RIFORMA E FOTOCOPIE.

Portfolio, applicazione difficile.

di Paolo Fallai, da Il Corriere della Sera del 14 febbraio 2005

 

Non si riesce proprio a superare questa sensazione di incertezza. In questi giorni, tra le scuole e le famiglie, avviene quello scambio istituzionale di informazioni e di impressioni: è un «come va?» che per decenni si è ridotto all’asciutta semplificazione dei voti su una pagella. Per qualche anno ha cercato poi una forma nelle «schede di valutazione» e infine dovrebbe trovare una sua nuova dimensione nel vagheggiato «portfolio» introdotto dal ministro Moratti, protagonista di una delle riforme più annunciate e finora meno attuate della storia scolastica del nostro Paese. Non è questa la sede per discutere su efficacia, logica e contenuti di questo «portfolio» che ad alcuni ispira diffidenza a partire dal nome. Ma come si fa a ignorare il fatto che - per la prima volta - i bambini romani non avranno un sistema uguale di valutazione: dipende dalla scuola, dall’insegnante, perfino dai fondi perché stampare queste lunghe schede costa molto e certi istituti non possono permettersi neanche queste spese.
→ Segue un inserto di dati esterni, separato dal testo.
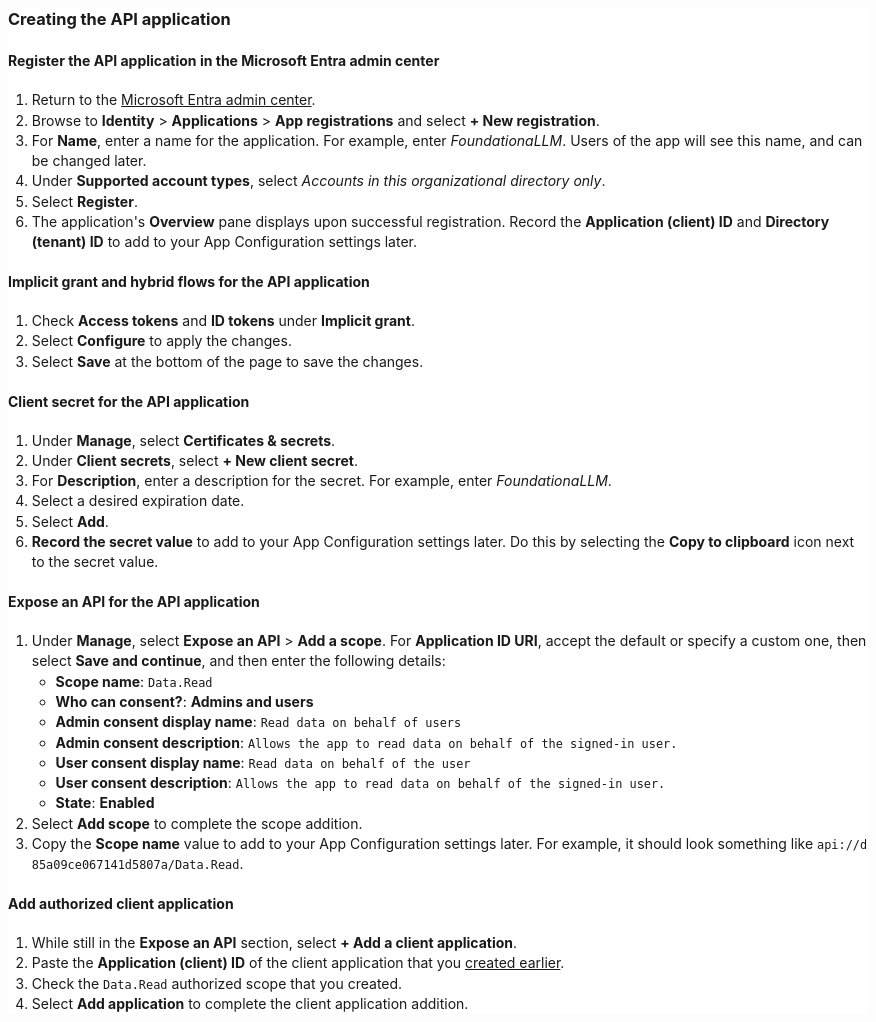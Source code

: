 
### Creating the API application

#### Register the API application in the Microsoft Entra admin center

1. Return to the [Microsoft Entra admin center](https://entra.microsoft.com).
2. Browse to **Identity** > **Applications** > **App registrations** and select **+ New registration**.
3. For **Name**, enter a name for the application. For example, enter *FoundationaLLM*. Users of the app will see this name, and can be changed later.
4. Under **Supported account types**, select *Accounts in this organizational directory only*.
5. Select **Register**.
6. The application's **Overview** pane displays upon successful registration. Record the **Application (client) ID** and **Directory (tenant) ID** to add to your App Configuration settings later.

#### Implicit grant and hybrid flows for the API application

1. Check **Access tokens** and **ID tokens** under **Implicit grant**.
2. Select **Configure** to apply the changes.
3. Select **Save** at the bottom of the page to save the changes.

#### Client secret for the API application

1. Under **Manage**, select **Certificates & secrets**.
2. Under **Client secrets**, select **+ New client secret**.
3. For **Description**, enter a description for the secret. For example, enter *FoundationaLLM*.
4. Select a desired expiration date.
5. Select **Add**.
6. **Record the secret value** to add to your App Configuration settings later. Do this by selecting the **Copy to clipboard** icon next to the secret value.

#### Expose an API for the API application

1. Under **Manage**, select **Expose an API** > **Add a scope**. For **Application ID URI**, accept the default or specify a custom one, then select **Save and continue**, and then enter the following details:
   - **Scope name**: `Data.Read`
   - **Who can consent?**: **Admins and users**
   - **Admin consent display name**: `Read data on behalf of users`
   - **Admin consent description**: `Allows the app to read data on behalf of the signed-in user.`
   - **User consent display name**: `Read data on behalf of the user`
   - **User consent description**: `Allows the app to read data on behalf of the signed-in user.`
   - **State**: **Enabled**
2. Select **Add scope** to complete the scope addition.
3. Copy the **Scope name** value to add to your App Configuration settings later. For example, it should look something like `api://d85a09ce067141d5807a/Data.Read`.

#### Add authorized client application

1. While still in the **Expose an API** section, select **+ Add a client application**.
2. Paste the **Application (client) ID** of the client application that you [created earlier](#register-the-client-application-in-the-microsoft-entra-admin-center).
3. Check the `Data.Read` authorized scope that you created.
4. Select **Add application** to complete the client application addition.
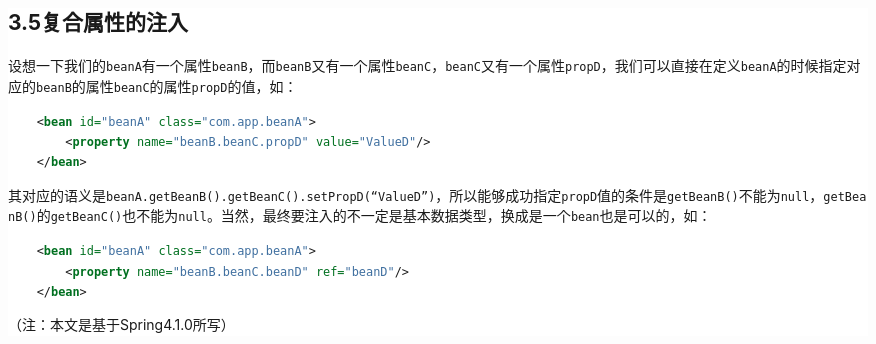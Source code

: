 ## 3.5复合属性的注入
设想一下我们的`beanA`有一个属性`beanB`，而`beanB`又有一个属性`beanC`，`beanC`又有一个属性`propD`，我们可以直接在定义`beanA`的时候指定对应的`beanB`的属性`beanC`的属性`propD`的值，如：
```xml
	<bean id="beanA" class="com.app.beanA">
		<property name="beanB.beanC.propD" value="ValueD"/>
	</bean>
```
其对应的语义是`beanA.getBeanB().getBeanC().setPropD(“ValueD”)`，所以能够成功指定`propD`值的条件是`getBeanB()`不能为`null`，`getBeanB()`的`getBeanC()`也不能为`null`。当然，最终要注入的不一定是基本数据类型，换成是一个`bean`也是可以的，如：
```xml
	<bean id="beanA" class="com.app.beanA">
		<property name="beanB.beanC.beanD" ref="beanD"/>
	</bean>
```

（注：本文是基于Spring4.1.0所写）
L’inchiesta che pubblichiamo oggi disegna uno scenario semplice e inquietante: la nuova scheda valutativa è adottata da un 15 per cento delle scuole romane, il 60 per cento si è attenuto alle prudenti indicazioni ministeriali che invitavano ad usare i requisiti minimi di queste schede. Il 25 per cento, infine, ha proprio rifiutato il nuovo strumento e si è affidato alle vecchie schede di valutazione, semplicemente fotocopiandole. Non è uno spettacolo tranquillizzante.

Soprattutto in una situazione che ha visto arrivare gli ultimi insegnanti nelle scuole romane solo in queste settimane, a metà anno scolastico. Soprattutto quando il precipitare delle risorse a disposizione della scuola pubblica costringe presidi, direttori, singoli docenti a inventare ogni giorno piccoli miracoli. E i genitori sempre più spesso a mettere le mani al portafogli.

Così la travagliata applicazione della riforma assume, nelle esperienze di alcune scuole, aspetti grotteschi: come l’istituto del Casilino dove le lingue straniere sono sì diventate due, ma l’insegnante di francese è arrivata a gennaio inoltrato e ha dovuto prendere subito 15 giorni di congedo.

E non sembra privo di fondamento lo sconcerto mostrato dagli insegnanti che vengono chiamati periodicamente a riferire lo stato di applicazione di una riforma che non sono stati chiamati - né periodicamente, né episodicamente - a discutere dei suoi contenuti.

Mentre le famiglie cercano di comprendere quale criterio di valutazione abbiano scelto gli insegnanti dei loro figli, e gli insegnanti si sforzano di comunicare al meglio con i genitori, quello che appare più urgente è non lasciare sola la scuola pubblica al «fai da te» e alla rassegnazione.